Including multiple third party libraries in an extension
On Nov 13, 2011, at 9:55 PM, Tyler Pirtle wrote:
On Sun, Nov 13, 2011 at 6:25 PM, Simon Urbanek <simon.urbanek at r-project.org> wrote: On Nov 13, 2011, at 6:48 PM, Tyler Pirtle wrote:
On Sun, Nov 13, 2011 at 7:27 AM, Uwe Ligges <ligges at statistik.tu-dortmund.de> wrote:
On 13.11.2011 05:22, Tyler Pirtle wrote:
On Sat, Nov 12, 2011 at 8:08 PM, Tyler Pirtle<rtp at google.com> wrote:
Thanks Simon, a few replies...
On Sat, Nov 12, 2011 at 6:14 AM, Simon Urbanek<
simon.urbanek at r-project.org> wrote:
Tyler,
On Nov 11, 2011, at 7:55 PM, Tyler Pirtle wrote:
Hi,
I've got a C extension structured roughly like:
package/
src/
Makevars
foo.c
some-lib/...
some-other-lib/..
where foo.c and Makevars define dependencies on some-lib and
some-other-lib. Currently I'm having
Makevars configure;make install some-lib and some-other-lib into a local
build directory, which produces
shard libraries that ultimately I reference for foo.o in PKG_LIBS.
I'm concerned about distribution. I've setup the appropriate magic with
rpath for the packages .so
That is certainly non-portable and won't work for a vast majority of
users.
Yea I figured, but apparently I have other, more pressing problems.. ;)
(meaning
that when the final .so is produced the dynamic libraries dependencies
on
some-lib and some-other-lib
will prefer the location built in src/some-lib/... and
src/some-other-lib/... But does this preclude me from
being able to distribute a binary package?
Yes. And I doubt the package will work the way you described it at all,
because the "deep" .so won't be even installed. Also there are potential
issues in multi-arch R (please consider testing that as well).

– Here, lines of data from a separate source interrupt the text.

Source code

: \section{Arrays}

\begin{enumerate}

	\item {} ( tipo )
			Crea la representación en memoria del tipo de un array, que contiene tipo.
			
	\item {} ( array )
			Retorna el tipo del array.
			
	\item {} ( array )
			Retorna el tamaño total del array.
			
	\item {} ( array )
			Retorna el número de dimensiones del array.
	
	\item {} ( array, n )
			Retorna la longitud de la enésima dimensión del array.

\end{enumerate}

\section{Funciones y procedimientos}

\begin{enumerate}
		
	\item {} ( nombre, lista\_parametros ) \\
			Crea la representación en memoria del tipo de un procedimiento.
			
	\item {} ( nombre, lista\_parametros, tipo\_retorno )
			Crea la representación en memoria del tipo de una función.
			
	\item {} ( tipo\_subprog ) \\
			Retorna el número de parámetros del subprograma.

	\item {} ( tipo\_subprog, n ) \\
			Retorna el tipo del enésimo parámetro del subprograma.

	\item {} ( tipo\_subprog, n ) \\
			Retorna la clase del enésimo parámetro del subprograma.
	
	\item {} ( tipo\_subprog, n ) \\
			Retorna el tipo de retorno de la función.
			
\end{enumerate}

Understood. I wasn't a fan of any of the potential solutions I'd seen (one
of wich included source-only availability).
I've seen some other folks using the inst/ or data/ dirs for purposes like
this, but I agree it's ugly and has
issues. You raise a great point, too, about multi-arch R. I have potential
users that are definitely on
heterogeneous architectures, I noticed that when I R CMD INSTALL --build .
to check my current build,
I end up with a src-${ARCH} for both x86_64 and i386 - is there more
explicit multiarch testing I should be
doing?
If I do want to build a binary
distribution, is there a way I can
package up everything needed, not just the resulting .so?

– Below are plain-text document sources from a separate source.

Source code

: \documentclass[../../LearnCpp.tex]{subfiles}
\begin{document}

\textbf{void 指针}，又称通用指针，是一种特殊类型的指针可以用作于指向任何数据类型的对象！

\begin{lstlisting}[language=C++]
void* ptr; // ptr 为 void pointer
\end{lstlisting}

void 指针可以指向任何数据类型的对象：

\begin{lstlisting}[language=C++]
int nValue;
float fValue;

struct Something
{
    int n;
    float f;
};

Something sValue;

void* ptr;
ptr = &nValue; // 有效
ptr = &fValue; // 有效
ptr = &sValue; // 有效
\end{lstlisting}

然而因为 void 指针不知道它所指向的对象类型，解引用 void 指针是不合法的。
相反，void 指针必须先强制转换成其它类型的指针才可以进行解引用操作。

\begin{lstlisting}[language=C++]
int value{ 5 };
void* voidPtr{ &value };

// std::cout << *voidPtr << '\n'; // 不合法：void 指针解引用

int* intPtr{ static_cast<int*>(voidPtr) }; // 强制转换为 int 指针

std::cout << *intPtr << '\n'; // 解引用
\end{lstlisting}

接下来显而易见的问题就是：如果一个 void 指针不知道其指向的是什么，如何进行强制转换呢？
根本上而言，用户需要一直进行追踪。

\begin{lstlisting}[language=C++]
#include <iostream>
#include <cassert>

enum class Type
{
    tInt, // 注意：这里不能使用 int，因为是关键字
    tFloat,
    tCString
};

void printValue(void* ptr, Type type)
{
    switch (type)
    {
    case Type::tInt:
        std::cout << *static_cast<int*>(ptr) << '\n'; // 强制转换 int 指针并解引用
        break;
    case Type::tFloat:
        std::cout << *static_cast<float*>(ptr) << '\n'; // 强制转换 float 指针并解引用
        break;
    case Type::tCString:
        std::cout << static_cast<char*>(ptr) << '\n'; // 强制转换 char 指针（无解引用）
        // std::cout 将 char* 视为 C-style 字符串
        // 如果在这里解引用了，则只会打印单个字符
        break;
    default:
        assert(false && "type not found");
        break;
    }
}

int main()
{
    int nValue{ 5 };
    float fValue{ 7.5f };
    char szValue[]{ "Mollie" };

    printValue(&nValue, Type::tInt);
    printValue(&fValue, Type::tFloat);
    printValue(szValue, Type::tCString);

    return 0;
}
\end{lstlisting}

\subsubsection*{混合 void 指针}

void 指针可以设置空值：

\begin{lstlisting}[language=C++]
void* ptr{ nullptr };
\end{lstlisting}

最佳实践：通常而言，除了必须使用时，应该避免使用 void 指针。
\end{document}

Or, are there better ways to bundle extension-specific third party
dependencies? ;) I'd rather not have
my users have to install obscure libraries globally on their systems.
Typically the best solution is to compile the dependencies as
--disable-shared --enable-static --with-pic (in autoconf speak - you don't
need to actually use autoconf). That way your .so has all its dependencies
inside and you avoid all run-time hassle. Note that it is very unlikely
that you can take advantage of the dynamic nature of the dependencies
(since no one else knows about them anyway) so there is not real point to
build them dynamically.
That is a much better solution and the one I've been looking for! I was
afraid I'd have to manually specific all the dependency objects but if I
just disable
shared than that makes much more sense, I can let the compiler and linker
do the work for me.
Also note that typically you want to use the package-level configure to
run subconfigures, and *not* Makevars. (There may be reasons for an
exception to that convention, but you need to be aware of the differences
in multi-arch builds since Makevars builds all architectures at once from
separate copies of the src directories whereas the presence of configure
allows you to treat your package as one architecture at a time and you can
pass-though parameters).
Understood. Is src/ still the appropriate directory then for my third
party packages? Also, do you happen to know of any packages off-hand that I
can use
as a reference?
Thanks Simon! Your insights here are invaluable. I really appreciate it.
Tyler
Ah, also a few more questions...
I don't really understand the flow for developing multi-arch extensions.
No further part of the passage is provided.